Their first assignment, Pat told Emily a few days later, was to review dessert cookbooks. Emily looked a tad forlorn. "I'm not a dessert person," she whimpered. (However, folks who have eaten Emily's cooking would swear she makes delicious sweets.)

Pat gave Emily a copy of the first cookbook to be reviewed, Pure Dessert by Alice Medrich, a San Francisco Bay area cook noted for her chocolate creations. And that cookbook was a revelation.

"I LOVE Pure Dessert from beginning to end," Emily e-mailed.

***

Pure Dessert is not your usual cookbook. Instead, it's about simple desserts made with interesting — and sometimes unusual — ingredients.

Many of those desserts are Medrich's inventions or innovations. And among the ingredients she uses are kamut, an ancient form of wheat that tastes surprisingly of butter; lebni cheese, which Medrich says is "like sour cream with soul"; and raw, molasses-tinged sugars such as muscovado or piloncillo.

Today, it's relatively easy to find a cookbook that tells the buyer how to make desserts. And a few of those cookbooks are devoted to baking at high altitudes.

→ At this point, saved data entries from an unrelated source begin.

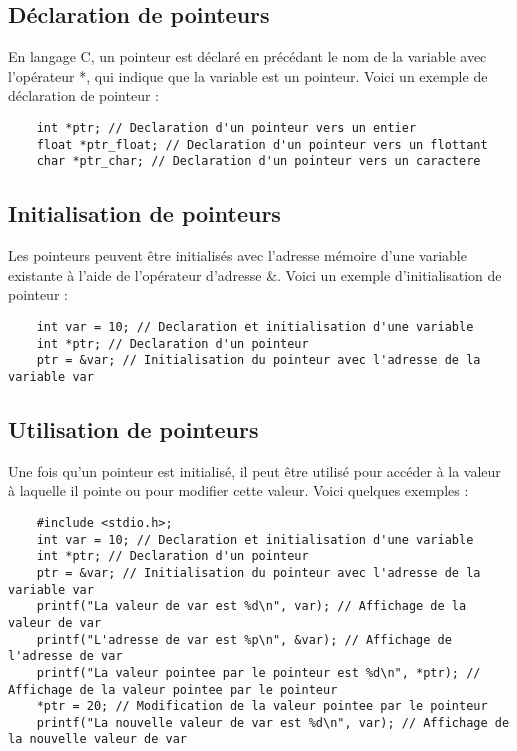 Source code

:\subsection{Déclaration de pointeurs}

En langage C, un pointeur est déclaré en précédant le nom de la variable avec l'opérateur *, qui indique que la variable est un pointeur. Voici un exemple de déclaration de pointeur :

\begin{lstlisting}
	int *ptr; // Declaration d'un pointeur vers un entier
	float *ptr_float; // Declaration d'un pointeur vers un flottant
	char *ptr_char; // Declaration d'un pointeur vers un caractere
\end{lstlisting}

\subsection{Initialisation de pointeurs}

Les pointeurs peuvent être initialisés avec l'adresse mémoire d'une variable existante à l'aide de l'opérateur d'adresse \&. Voici un exemple d'initialisation de pointeur :

\begin{lstlisting}
	int var = 10; // Declaration et initialisation d'une variable
	int *ptr; // Declaration d'un pointeur
	ptr = &var; // Initialisation du pointeur avec l'adresse de la variable var
\end{lstlisting}

\subsection{Utilisation de pointeurs}

Une fois qu'un pointeur est initialisé, il peut être utilisé pour accéder à la valeur à laquelle il pointe ou pour modifier cette valeur. Voici quelques exemples :

\begin{lstlisting}
	#include <stdio.h>;
	int var = 10; // Declaration et initialisation d'une variable
	int *ptr; // Declaration d'un pointeur
	ptr = &var; // Initialisation du pointeur avec l'adresse de la variable var
	printf("La valeur de var est %d\n", var); // Affichage de la valeur de var
	printf("L'adresse de var est %p\n", &var); // Affichage de l'adresse de var
	printf("La valeur pointee par le pointeur est %d\n", *ptr); // Affichage de la valeur pointee par le pointeur
	*ptr = 20; // Modification de la valeur pointee par le pointeur
	printf("La nouvelle valeur de var est %d\n", var); // Affichage de la nouvelle valeur de var
\end{lstlisting}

But what sets Medrich's dessert cookbook apart is an understanding, intuitive or learned, of how to create easy-to-make desserts with wonderful flavors.

"Faced with an overly sweet, complicated dessert or one made with mundane ingredients," she writes in her new cookbook, "I sometimes long instead for a bowl of good plain yogurt drizzled with honey and sprinkled with walnuts or pistachios, a piece of bittersweet chocolate, or some ripe figs.

"I haven't given up dessert, but when I eat it, I want it to taste as good as that bowl of yogurt or piece of chocolate. I want the soul satisfaction and the sensual pleasure of real flavors. The best chefs cook savory food simply, with the best ingredients. That's how I like to eat. Why don't we make more desserts that way?"

Why, indeed, don't we?

"The dessert repertoire needs an infusion of new and better ingredients and new approaches to working with them," Medrich says. "Authentic ingredients are important because they taste good. Simple recipes are essential because they allow us to savor that goodness."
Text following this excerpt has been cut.